REQUIRED ACTION: Your answer must hold only the lines below from the line containing "- [x] Estructura de carpetas" through the line containing "图形数据库顾名思义，就是一种", each reproduced exactly.

INPUT RECORDS:
--- START ---

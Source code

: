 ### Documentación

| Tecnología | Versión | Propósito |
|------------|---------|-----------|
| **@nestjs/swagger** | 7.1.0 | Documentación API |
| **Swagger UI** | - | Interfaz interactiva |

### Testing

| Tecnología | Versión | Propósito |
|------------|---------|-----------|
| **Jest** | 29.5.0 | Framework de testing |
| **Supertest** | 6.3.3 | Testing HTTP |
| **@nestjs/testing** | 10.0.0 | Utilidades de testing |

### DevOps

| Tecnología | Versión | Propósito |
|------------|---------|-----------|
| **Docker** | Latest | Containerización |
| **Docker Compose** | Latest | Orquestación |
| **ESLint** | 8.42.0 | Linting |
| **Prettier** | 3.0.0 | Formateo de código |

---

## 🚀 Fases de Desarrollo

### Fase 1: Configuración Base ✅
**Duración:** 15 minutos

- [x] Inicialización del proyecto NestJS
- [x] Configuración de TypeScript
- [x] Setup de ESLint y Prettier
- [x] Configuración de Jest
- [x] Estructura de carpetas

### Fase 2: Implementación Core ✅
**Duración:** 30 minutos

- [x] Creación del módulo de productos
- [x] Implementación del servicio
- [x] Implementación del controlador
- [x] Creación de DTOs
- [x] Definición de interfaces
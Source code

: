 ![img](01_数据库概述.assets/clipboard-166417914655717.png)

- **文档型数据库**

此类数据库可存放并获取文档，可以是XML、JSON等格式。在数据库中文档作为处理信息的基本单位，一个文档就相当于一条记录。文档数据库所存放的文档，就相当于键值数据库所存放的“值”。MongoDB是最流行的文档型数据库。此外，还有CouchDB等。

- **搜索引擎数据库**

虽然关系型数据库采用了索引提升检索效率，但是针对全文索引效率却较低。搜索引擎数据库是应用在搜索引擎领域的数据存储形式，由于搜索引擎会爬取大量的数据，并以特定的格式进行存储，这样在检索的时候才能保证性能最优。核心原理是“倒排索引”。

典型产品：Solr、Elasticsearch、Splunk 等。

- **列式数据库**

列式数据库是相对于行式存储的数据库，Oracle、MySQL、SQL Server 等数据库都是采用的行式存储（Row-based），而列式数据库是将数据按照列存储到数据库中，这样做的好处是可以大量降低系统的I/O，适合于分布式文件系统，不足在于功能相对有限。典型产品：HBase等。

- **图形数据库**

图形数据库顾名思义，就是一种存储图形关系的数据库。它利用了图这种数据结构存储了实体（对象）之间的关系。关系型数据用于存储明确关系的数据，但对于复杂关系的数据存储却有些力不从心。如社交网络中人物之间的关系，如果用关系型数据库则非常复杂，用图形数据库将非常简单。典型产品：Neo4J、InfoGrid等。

--- END ---
--- START ---

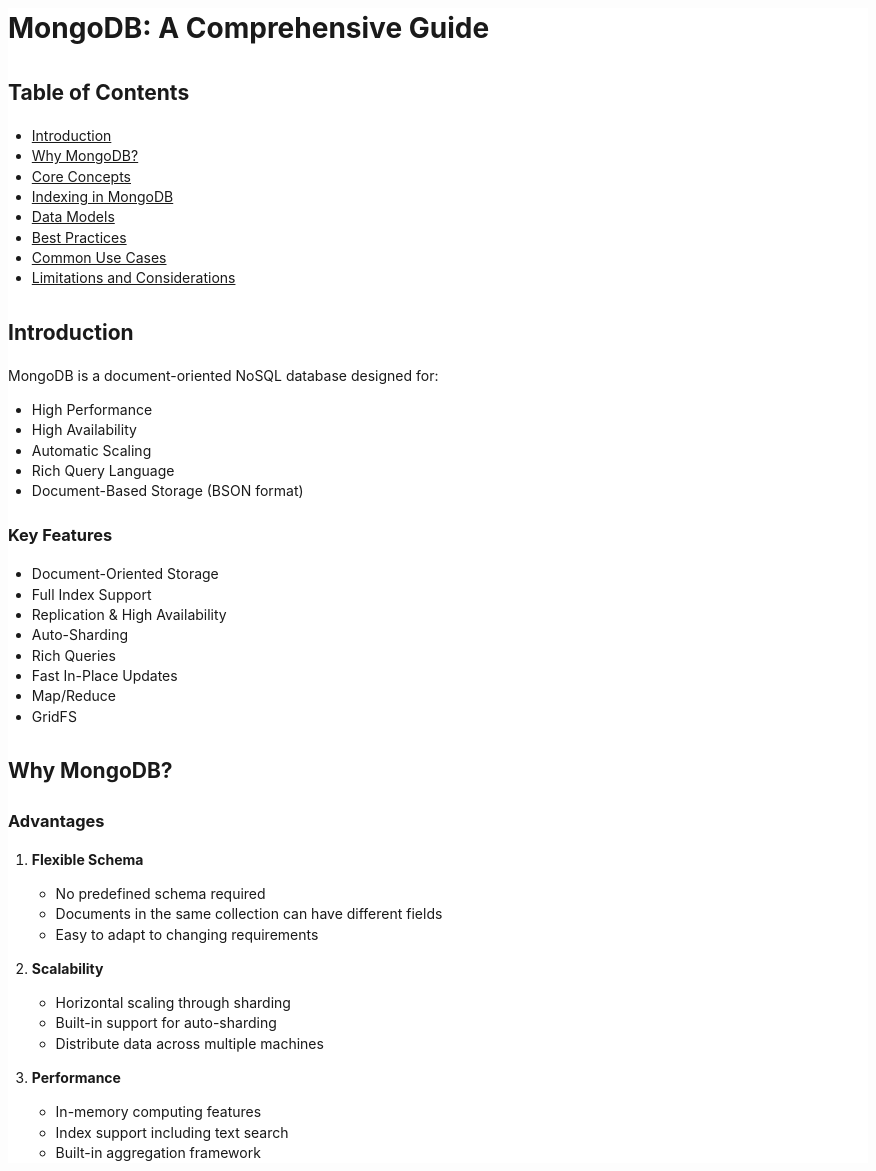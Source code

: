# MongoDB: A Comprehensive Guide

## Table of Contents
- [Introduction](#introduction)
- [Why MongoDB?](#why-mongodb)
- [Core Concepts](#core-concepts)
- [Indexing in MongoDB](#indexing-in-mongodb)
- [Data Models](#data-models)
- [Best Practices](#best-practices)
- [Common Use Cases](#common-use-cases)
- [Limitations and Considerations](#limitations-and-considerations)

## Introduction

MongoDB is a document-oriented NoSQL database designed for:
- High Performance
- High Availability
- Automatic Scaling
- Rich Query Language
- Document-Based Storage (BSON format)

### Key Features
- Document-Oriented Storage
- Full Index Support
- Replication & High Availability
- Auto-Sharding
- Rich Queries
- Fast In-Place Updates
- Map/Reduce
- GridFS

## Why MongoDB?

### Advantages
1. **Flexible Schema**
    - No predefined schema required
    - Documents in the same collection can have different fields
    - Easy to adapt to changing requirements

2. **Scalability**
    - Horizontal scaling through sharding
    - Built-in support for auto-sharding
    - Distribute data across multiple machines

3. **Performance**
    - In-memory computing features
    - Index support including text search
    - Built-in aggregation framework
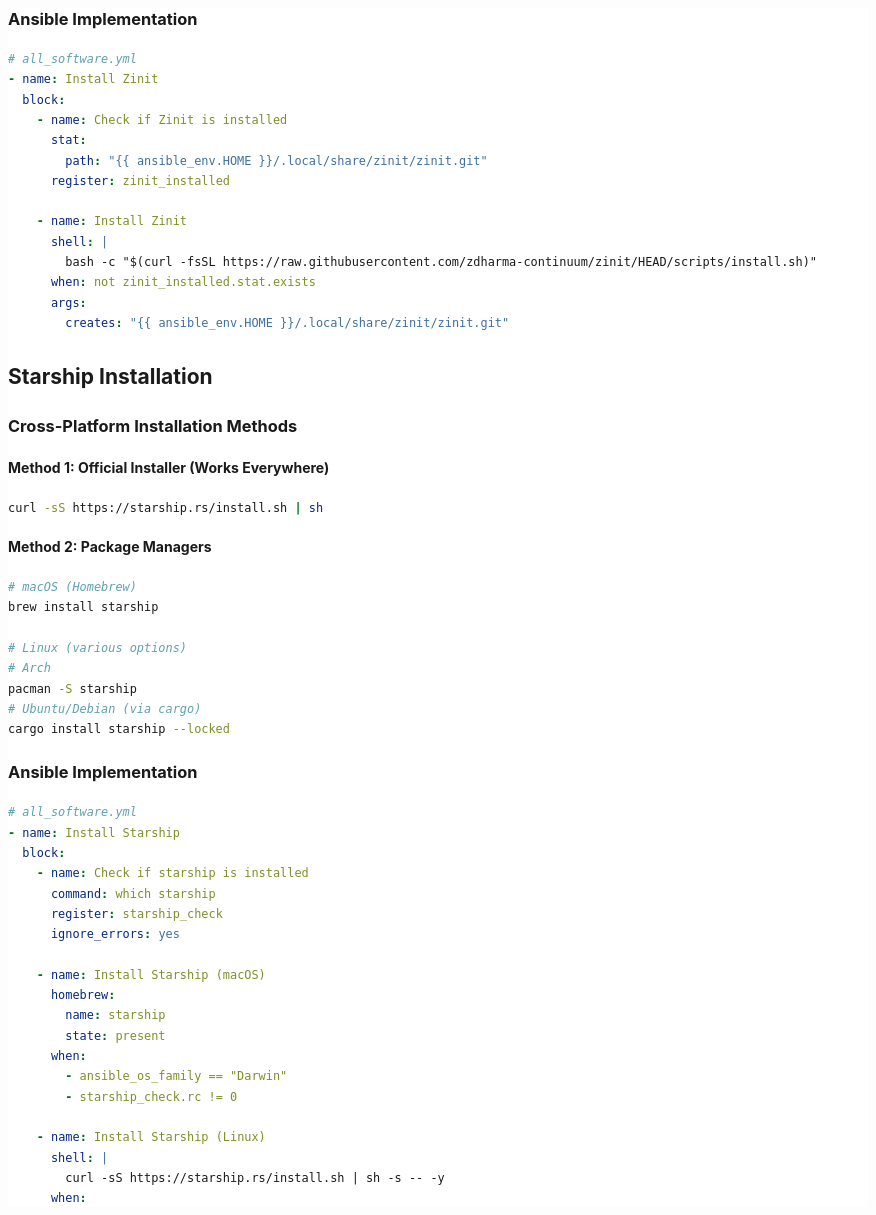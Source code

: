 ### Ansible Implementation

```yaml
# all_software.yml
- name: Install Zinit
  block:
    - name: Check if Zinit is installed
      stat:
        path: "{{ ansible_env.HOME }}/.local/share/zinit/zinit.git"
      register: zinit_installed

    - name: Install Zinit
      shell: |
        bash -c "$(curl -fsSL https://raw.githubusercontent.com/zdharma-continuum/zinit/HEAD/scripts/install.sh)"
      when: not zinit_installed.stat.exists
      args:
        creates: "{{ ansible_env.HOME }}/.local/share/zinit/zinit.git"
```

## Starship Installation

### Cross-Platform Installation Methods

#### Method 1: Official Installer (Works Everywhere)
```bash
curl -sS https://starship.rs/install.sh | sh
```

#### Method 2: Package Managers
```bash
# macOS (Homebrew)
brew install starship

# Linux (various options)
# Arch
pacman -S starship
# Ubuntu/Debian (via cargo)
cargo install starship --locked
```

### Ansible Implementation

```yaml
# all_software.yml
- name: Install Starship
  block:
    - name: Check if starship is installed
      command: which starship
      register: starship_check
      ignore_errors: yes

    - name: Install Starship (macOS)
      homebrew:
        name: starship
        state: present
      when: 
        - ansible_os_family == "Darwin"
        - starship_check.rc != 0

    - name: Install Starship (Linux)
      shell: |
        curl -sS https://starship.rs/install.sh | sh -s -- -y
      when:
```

--- END ---

OUTPUT FOR THIS EXERCISE:
- [x] Estructura de carpetas

### Fase 2: Implementación Core ✅
**Duración:** 30 minutos

- [x] Creación del módulo de productos
- [x] Implementación del servicio
- [x] Implementación del controlador
- [x] Creación de DTOs
- [x] Definición de interfaces
Source code

: ![img](01_数据库概述.assets/clipboard-166417914655717.png)

- **文档型数据库**

此类数据库可存放并获取文档，可以是XML、JSON等格式。在数据库中文档作为处理信息的基本单位，一个文档就相当于一条记录。文档数据库所存放的文档，就相当于键值数据库所存放的“值”。MongoDB是最流行的文档型数据库。此外，还有CouchDB等。

- **搜索引擎数据库**

虽然关系型数据库采用了索引提升检索效率，但是针对全文索引效率却较低。搜索引擎数据库是应用在搜索引擎领域的数据存储形式，由于搜索引擎会爬取大量的数据，并以特定的格式进行存储，这样在检索的时候才能保证性能最优。核心原理是“倒排索引”。

典型产品：Solr、Elasticsearch、Splunk 等。

- **列式数据库**

列式数据库是相对于行式存储的数据库，Oracle、MySQL、SQL Server 等数据库都是采用的行式存储（Row-based），而列式数据库是将数据按照列存储到数据库中，这样做的好处是可以大量降低系统的I/O，适合于分布式文件系统，不足在于功能相对有限。典型产品：HBase等。

- **图形数据库**

图形数据库顾名思义，就是一种存储图形关系的数据库。它利用了图这种数据结构存储了实体（对象）之间的关系。关系型数据用于存储明确关系的数据，但对于复杂关系的数据存储却有些力不从心。如社交网络中人物之间的关系，如果用关系型数据库则非常复杂，用图形数据库将非常简单。典型产品：Neo4J、InfoGrid等。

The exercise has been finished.